Distractor-free Generalizable 3D Gaussian Splatting

Imagine you are trying to build a perfect, 3D hologram of a beautiful park using only a few photos taken by your phone. This is what 3D Gaussian Splatting (3DGS) does: it takes flat pictures and turns them into a 3D world you can walk around in.

However, there's a big problem in the real world: Distractors.

The Problem: The Unwanted Party Crashers

Imagine you take photos of a statue in a park. But in every photo, a bus drives by, a balloon floats past, or a group of tourists walks right in front of the statue.

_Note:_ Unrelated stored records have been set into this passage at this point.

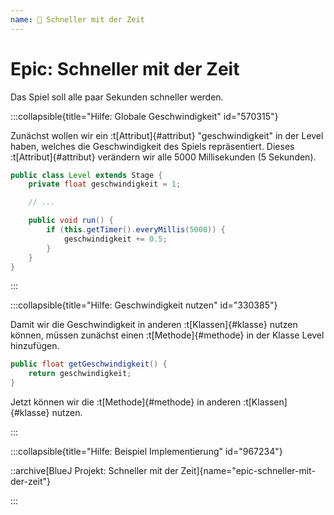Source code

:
 ```yaml
---
name: 🥉 Schneller mit der Zeit
---
```


# Epic: Schneller mit der Zeit

Das Spiel soll alle paar Sekunden schneller werden.

:::collapsible{title="Hilfe: Globale Geschwindigkeit" id="570315"}

Zunächst wollen wir ein :t[Attribut]{#attribut} "geschwindigkeit" in der Level haben, welches die Geschwindigkeit des Spiels repräsentiert. Dieses :t[Attribut]{#attribut} verändern wir alle 5000 Millisekunden (5 Sekunden).

```java
public class Level extends Stage {
    private float geschwindigkeit = 1;

    // ...

    public void run() {
        if (this.getTimer().everyMillis(5000)) {
            geschwindigkeit += 0.5;
        }
    }
}
```

:::

:::collapsible{title="Hilfe: Geschwindigkeit nutzen" id="330385"}

Damit wir die Geschwindigkeit in anderen :t[Klassen]{#klasse} nutzen können, müssen zunächst einen :t[Methode]{#methode} in der Klasse Level hinzufügen.

```java
public float getGeschwindigkeit() {
    return geschwindigkeit;
}
```

Jetzt können wir die :t[Methode]{#methode} in anderen :t[Klassen]{#klasse} nutzen.

:::

:::collapsible{title="Hilfe: Beispiel Implementierung" id="967234"}

::archive[BlueJ Projekt: Schneller mit der Zeit]{name="epic-schneller-mit-der-zeit"}

:::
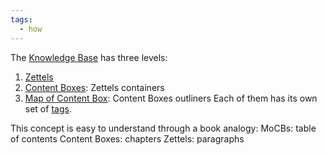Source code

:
 ```yaml
---
tags:
  - how
---
```


The [Knowledge Base](..\Knowledge%20Base.md) has three levels:

1. [Zettels](..\Zettel.md)
1. [Content Boxes](..\Content%20Box.md): Zettels containers
1. [Map of Content Box](..\Map%20of%20Content%20Box.md): Content Boxes outliners
   Each of them has its own set of [tags](..\in_progress\Tags.md).

This concept is easy to understand through a book analogy:
MoCBs: table of contents
Content Boxes: chapters
Zettels: paragraphs
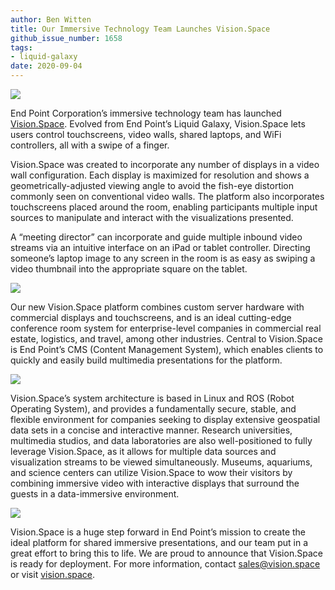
 ```yaml
---
author: Ben Witten
title: Our Immersive Technology Team Launches Vision.Space
github_issue_number: 1658
tags:
- liquid-galaxy
date: 2020-09-04
---
```


<img src="/blog/2020/09/our-immersive-team-launches-vision-space/image-0.jpg" />

End Point Corporation’s immersive technology team has launched [Vision.Space](https://vision.space/). Evolved from End Point’s Liquid Galaxy, Vision.Space lets users control touchscreens, video walls, shared laptops, and WiFi controllers, all with a swipe of a finger.

Vision.Space was created to incorporate any number of displays in a video wall configuration. Each display is maximized for resolution and shows a geometrically-adjusted viewing angle to avoid the fish-eye distortion commonly seen on conventional video walls. The platform also incorporates touchscreens placed around the room, enabling participants multiple input sources to manipulate and interact with the visualizations presented.

A “meeting director” can incorporate and guide multiple inbound video streams via an intuitive interface on an iPad or tablet controller. Directing someone’s laptop image to any screen in the room is as easy as swiping a video thumbnail into the appropriate square on the tablet.

<img src="/blog/2020/09/our-immersive-team-launches-vision-space/image-1.jpg" />

Our new Vision.Space platform combines custom server hardware with commercial displays and touchscreens, and is an ideal cutting-edge conference room system for enterprise-level companies in commercial real estate, logistics, and travel, among other industries. Central to Vision.Space is End Point’s CMS (Content Management System), which enables clients to quickly and easily build multimedia presentations for the platform.

<img src="/blog/2020/09/our-immersive-team-launches-vision-space/image-2.jpg" />

Vision.Space’s system architecture is based in Linux and ROS (Robot Operating System), and provides a fundamentally secure, stable, and flexible environment for companies seeking to display extensive geospatial data sets in a concise and interactive manner. Research universities, multimedia studios, and data laboratories are also well-positioned to fully leverage Vision.Space, as it allows for multiple data sources and visualization streams to be viewed simultaneously. Museums, aquariums, and science centers can utilize Vision.Space to wow their visitors by combining immersive video with interactive displays that surround the guests in a data-immersive environment.

<img src="/blog/2020/09/our-immersive-team-launches-vision-space/image-3.jpg" />

Vision.Space is a huge step forward in End Point’s mission to create the ideal platform for shared immersive presentations, and our team put in a great effort to bring this to life. We are proud to announce that Vision.Space is ready for deployment. For more information, contact [sales@vision.space](mailto:sales@vision.space) or visit [vision.space](https://vision.space).
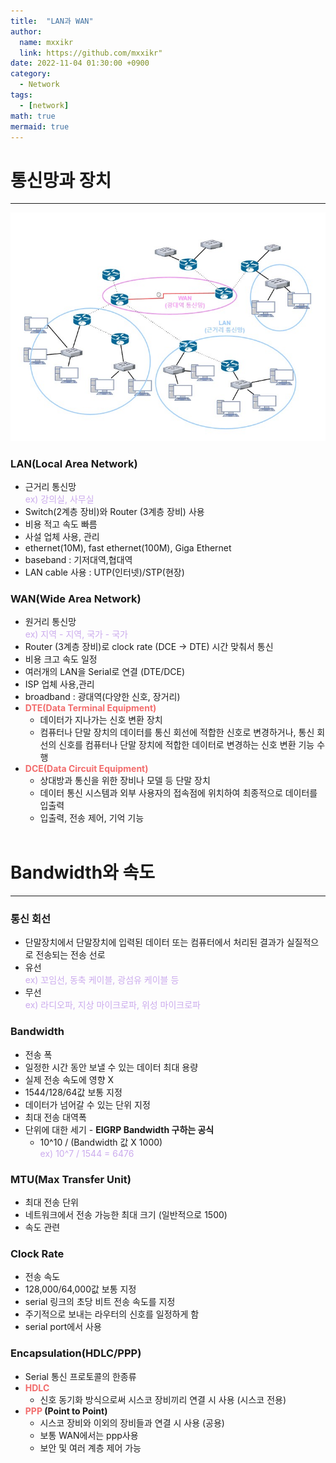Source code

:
 ```yaml
---
title:  "LAN과 WAN"
author:
  name: mxxikr
  link: https://github.com/mxxikr"
date: 2022-11-04 01:30:00 +0900
category:
  - Network
tags:
  - [network]
math: true
mermaid: true
---
```


# 통신망과 장치
--- 
![image](/assets/img/network/lan.jpg)
### **LAN(Local Area Network)**
- 근거리 통신망    
  <span style="color:rgb(203, 171, 237)">ex) 강의실, 사무실</span>
- Switch(2계층 장비)와 Router (3계층 장비) 사용
- 비용 적고 속도 빠름
- 사설 업체 사용, 관리
- ethernet(10M), fast ethernet(100M), Giga Ethernet
- baseband : 기저대역,협대역
- LAN cable 사용 : UTP(인터넷)/STP(현장)

### **WAN(Wide Area Network)**
- 원거리 통신망    
  <span style="color:rgb(203, 171, 237)">ex) 지역 - 지역, 국가 - 국가</span>
- Router (3계층 장비)로 clock rate (DCE → DTE) 시간 맞춰서 통신
- 비용 크고 속도 일정
- 여러개의 LAN을 Serial로 연결 (DTE/DCE)
- ISP 업체 사용,관리
- broadband : 광대역(다양한 신호, 장거리)
- **<span style="color:#F26C6C">DTE(Data Terminal Equipment)</span>**
  - 데이터가 지나가는 신호 변환 장치
  - 컴퓨터나 단말 장치의 데이터를 통신 회선에 적합한 신호로 변경하거나, 통신 회선의 신호를 컴퓨터나 단말 장치에 적합한 데이터로 변경하는 신호 변환 기능 수행
- **<span style="color:#F26C6C">DCE(Data Circuit Equipment)</span>**
  - 상대방과 통신을 위한 장비나 모델 등 단말 장치
  - 데이터 통신 시스템과 외부 사용자의 접속점에 위치하여 최종적으로 데이터를 입출력
  - 입출력, 전송 제어, 기억 기능
<br/><br/>

# Bandwidth와 속도
--- 
### **통신 회선**
- 단말장치에서 단말장치에 입력된 데이터 또는 컴퓨터에서 처리된 결과가 실질적으로 전송되는 전송 선로
- 유선  
  <span style="color:rgb(203, 171, 237)">ex) 꼬임선, 동축 케이블, 광섬유 케이블 등</span>
- 무선    
  <span style="color:rgb(203, 171, 237)">ex) 라디오파, 지상 마이크로파, 위성 마이크로파</span>   

### **Bandwidth**
- 전송 폭 
- 일정한 시간 동안 보낼 수 있는 데이터 최대 용량
- 실제 전송 속도에 영향 X
- 1544/128/64값 보통 지정
- 데이터가 넘어갈 수 있는 단위 지정
- 최대 전송 대역폭
- 단위에 대한 세기
​- **EIGRP Bandwidth 구하는 공식**
  - 10^10 / (Bandwidth 값 X 1000)  
    <span style="color:rgb(203, 171, 237)">ex) 10^7 / 1544 = 6476</span>    

### **MTU(Max Transfer Unit)**
- 최대 전송 단위
- 네트워크에서 전송 가능한 최대 크기 (일반적으로 1500)
- 속도 관련    

### **Clock Rate**
- 전송 속도
- 128,000/64,000값 보통 지정
- serial 링크의 초당 비트 전송 속도를 지정
- 주기적으로 보내는 라우터의 신호를 일정하게 함
- serial port에서 사용  

### **Encapsulation(HDLC/PPP)**
- Serial 통신 프로토콜의 한종류
- **<span style="color:#F26C6C">HDLC</span>**
  - 신호 동기화 방식으로써 시스코 장비끼리 연결 시 사용 (시스코 전용)
- **<span style="color:#F26C6C">PPP</span> (Point to Point)**
  - 시스코 장비와 이외의 장비들과 연결 시 사용 (공용)
  - 보통 WAN에서는 ppp사용
  - 보안 및 여러 계층 제어 가능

The Old Way: If you try to build your 3D hologram using these messy photos, the computer gets confused. It tries to "glue" the bus and the balloon into the statue. The result? A glitchy, blurry mess where the statue has a bus-shaped hole or a floating ghost balloon.
The Limitation: Previous AI methods were like strict librarians who only worked in a quiet, empty room. They couldn't handle the chaos of the real world. If you wanted to remove the bus, you had to manually tell the computer, "Hey, that bus is bad," for every single scene. That's slow and impossible for a phone app that needs to work instantly.

The Solution: DGGS (The Smart Filter)

The authors of this paper, DGGS, invented a new system that acts like a super-smart, automatic editor that learns to ignore the party crashers on its own. They call it "Distractor-free Generalizable 3D Gaussian Splatting."

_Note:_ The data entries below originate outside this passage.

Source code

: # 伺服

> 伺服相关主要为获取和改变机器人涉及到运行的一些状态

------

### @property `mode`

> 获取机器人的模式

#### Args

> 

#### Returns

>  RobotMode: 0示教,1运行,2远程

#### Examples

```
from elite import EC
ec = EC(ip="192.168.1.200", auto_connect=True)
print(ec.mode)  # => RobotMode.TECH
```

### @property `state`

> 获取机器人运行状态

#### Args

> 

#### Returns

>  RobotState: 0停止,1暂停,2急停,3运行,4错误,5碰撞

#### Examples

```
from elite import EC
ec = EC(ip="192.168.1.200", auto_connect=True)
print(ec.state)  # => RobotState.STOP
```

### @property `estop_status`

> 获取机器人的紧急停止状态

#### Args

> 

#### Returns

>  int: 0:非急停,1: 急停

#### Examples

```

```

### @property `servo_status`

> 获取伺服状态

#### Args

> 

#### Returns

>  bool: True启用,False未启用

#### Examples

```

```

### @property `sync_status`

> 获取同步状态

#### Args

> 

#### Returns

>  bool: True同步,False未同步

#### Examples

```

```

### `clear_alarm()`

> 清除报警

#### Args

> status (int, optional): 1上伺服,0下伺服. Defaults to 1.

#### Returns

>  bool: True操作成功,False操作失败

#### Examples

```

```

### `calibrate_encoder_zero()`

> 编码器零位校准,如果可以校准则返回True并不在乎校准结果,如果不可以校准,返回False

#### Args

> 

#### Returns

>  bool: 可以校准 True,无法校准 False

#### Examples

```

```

Here is how it works, using simple analogies:

1. The Training Phase: Learning by "Cross-Checking"

Imagine you are trying to figure out what a statue looks like, but you only have photos taken from different angles, and some have people walking in front of it.

The Old Trick: The computer looks at one photo, sees a person, and thinks, "Oh, that's part of the statue!" It gets confused.
The DGGS Trick: The system looks at all the photos together. It knows that the statue is solid and stays in the same place. The bus, however, moves.
- It asks: "If I look at the statue from Angle A, Angle B, and Angle C, does the bus appear in all of them?"
- Answer: No. The bus is only in some.
- Action: The system realizes, "Aha! The bus is an intruder!" It creates a mask (like a digital stencil) to paint over the bus and ignore it. It does this automatically without needing a human to tell it what a bus looks like. It learns that consistency = real object, and inconsistency = distractor.

2. The Inference Phase: The Two-Stage Cleanup

Once the system is trained, you give it a new set of messy photos to build a 3D model. It uses a two-step cleaning process:

Stage 1: The "Best Photo" Selection (Reference Scoring)
Imagine you have a pile of 10 photos to build your model. Some have a bus, some have a balloon, and some are clean.
- The system quickly scans all 10 photos and gives them a "cleanliness score."
- It picks the top 4 cleanest photos to do the heavy lifting. It ignores the messy ones for the main construction.
Stage 2: The "Ghost Buster" (Distractor Pruning)
Even with the best photos, a tiny bit of a bus might still be visible in the corner.
- The system builds the 3D model and then looks at it. If it sees a "ghost" (a floating piece of the bus that doesn't belong), it uses a digital pair of scissors to prune (cut out) those specific 3D particles.
- It's like a gardener trimming away the weeds that managed to sneak into the flower bed.

Why Is This a Big Deal?

It's "Generalizable": Previous methods were like a chef who only knew how to cook one specific dish. If you gave them a new ingredient, they failed. DGGS is like a master chef who can cook any dish, even if the kitchen is messy. It works on outdoor parks, indoor rooms, and new places it has never seen before.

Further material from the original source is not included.